Chicago Mayor Rahm Emanuel, While Leading In Re-election Runoff Poll, Blocks Release Of Emails To Top Donor
Heading into the final days of campaigning for re-election, incumbent Chicago Mayor Rahm Emanuel has faced intensifying criticism for being too close to the city’s financial elite. Precisely how close, though, remains a matter of conjecture -- and most likely will remain so until after the Tuesday runoff vote. That's because Emanuel’s administration has for weeks blocked the release of correspondence between his administration and one of the Democratic mayor’s top donors, Michael Sacks. The administration has also refused to release details about tens of millions of dollars in shadowy no-bid city payments to some of Emanuel's largest campaign contributors.
Sacks did not respond to an International Business Times request for him to personally release the emails. Emanuel’s office declined IBTimes’ request for comment about why the city blocked the release of the records. Emanuel had publicly promised “to have the most open, accountable and transparent government that the City of Chicago has ever seen.”
The CEO of the Chicago private equity firm Grosvenor, Sacks has been described as Emanuel’s closest ally in the private sector, and has been called Emanuel’s “go-to guy” and his “top troubleshooter.” He and his wife have donated over $1.6 million to Emanuel’s campaign and affiliated PACs and, according to the Chicago Tribune, he has lavished the mayor with gifts.
When Emanuel won election in 2011, he promptly appointed Sacks to serve as vice chairman of World Business Chicago, a quasi-public agency that oversees the city’s outreach to the business community. Sacks later took a lead role in renegotiating the city’s controversial contract with the private firm that operates Chicago’s parking meters. Sacks' firm also has financial ties to one of Chicago’s largest pension funds through a so-called fund of funds, and the firm does business with the Illinois Teachers Retirement System.
Illinois’ open records law mandates that communications to and from public officials like Emanuel be made available for public inspection. But as Emanuel’s runoff campaign headed into its final days -- with the mayor owning a big lead over his rival, Jesus "Chuy" Garcia -- the mayor’s administration denied IBTimes’ March 6 open records request for all emails between Sacks, the mayor and the mayor’s chief of staff.
Pressed by a reporter about that decision a week before the election, the administration abruptly changed its response, saying it will now consider providing the records after a redaction process. But Emanuel's spokeswoman declined to commit to providing the government documents before the election. The city has disclosed only that there are more than 1,500 messages between Emanuel, his chief of staff and the Grosvenor CEO.

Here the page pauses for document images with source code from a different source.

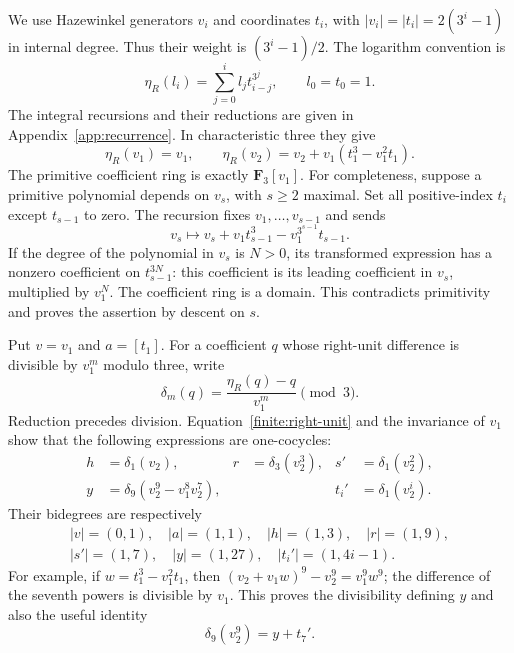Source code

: \documentclass[11pt]{article}
\theoremstyle{definition}
\theoremstyle{remark}
\numberwithin{equation}{section}
\begin{document}
We use Hazewinkel generators $v_i$ and coordinates $t_i$, with
$|v_i|=|t_i|=2(3^i-1)$ in internal degree.  Thus their weight is
$(3^i-1)/2$.  The logarithm convention is
\[
 \eta_R(l_i)=\sum_{j=0}^i l_jt_{i-j}^{3^j},\qquad l_0=t_0=1.
\]
The integral recursions and their reductions are given in
Appendix~\ref{app:recurrence}.  In characteristic three they give
\begin{equation}\label{finite:right-unit}
 \eta_R(v_1)=v_1,\qquad
 \eta_R(v_2)=v_2+v_1(t_1^3-v_1^2t_1).
\end{equation}
The primitive coefficient ring is exactly $\mathbf F_3[v_1]$.  For
completeness, suppose a primitive polynomial depends on $v_s$, with
$s\geq2$ maximal.  Set all positive-index $t_i$ except $t_{s-1}$ to
zero.  The recursion fixes $v_1,\ldots,v_{s-1}$ and sends
\[
 v_s\longmapsto v_s+v_1t_{s-1}^3-v_1^{3^{s-1}}t_{s-1}.
\]
If the degree of the polynomial in $v_s$ is $N>0$, its transformed
expression has a nonzero coefficient on $t_{s-1}^{3N}$: this
coefficient is its leading coefficient in $v_s$, multiplied by
$v_1^N$.  The coefficient ring is a domain.  This contradicts
primitivity and proves the assertion by descent on $s$.

Put $v=v_1$ and $a=[t_1]$.  For a coefficient $q$ whose right-unit
difference is divisible by $v_1^m$ modulo three, write
\[
 \delta_m(q)=\frac{\eta_R(q)-q}{v_1^m}\pmod3.
\]
Reduction precedes division.  Equation~\eqref{finite:right-unit} and
the invariance of $v_1$ show that the following expressions are
one-cocycles:
\begin{align*}
 h&=\delta_1(v_2),& r&=\delta_3(v_2^3),&
 s'&=\delta_1(v_2^2),\\
y&=\delta_9(v_2^9-v_1^8v_2^7),&&&
 t_i'&=\delta_1(v_2^i).
\end{align*}
Their bidegrees are respectively
\begin{gather*}
 |v|=(0,1),\quad |a|=(1,1),\quad |h|=(1,3),\quad |r|=(1,9),\\
 |s'|=(1,7),\quad |y|=(1,27),\quad |t_i'|=(1,4i-1).
\end{gather*}
For example, if $w=t_1^3-v_1^2t_1$, then
$(v_2+v_1w)^9-v_2^9=v_1^9w^9$; the difference of the seventh powers
is divisible by $v_1$.  This proves the divisibility defining $y$ and
also the useful identity
\begin{equation}\label{finite:corrected-y}
 \delta_9(v_2^9)=y+t_7'.
\end{equation}
\end{document}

Sacks’ private equity firm is one of the largest in the industry, with offices from Tokyo to London. But because there is so little disclosure about private equity holdings in general, tracking any potential benefits that Sacks’ firm may have gained from his alliance with Emanuel is difficult. Critics say the Emanuel administration’s narrow interpretation of state open records law makes any kind of transparency all but impossible.
“Mayor Emanuel's promised a more transparent Chicago,” said Maryam Judar, the executive director of the Citizen Advocacy Center, a good government group. “But is the information and data that the public and reporters want, are they available? Not really, as this case proves. Thousands of emails that are subject to FOIA [Freedom of Information Act], but they're not being revealed to the public. The Emanuel administration talks about transparency but doesn't want to be transparent itself.”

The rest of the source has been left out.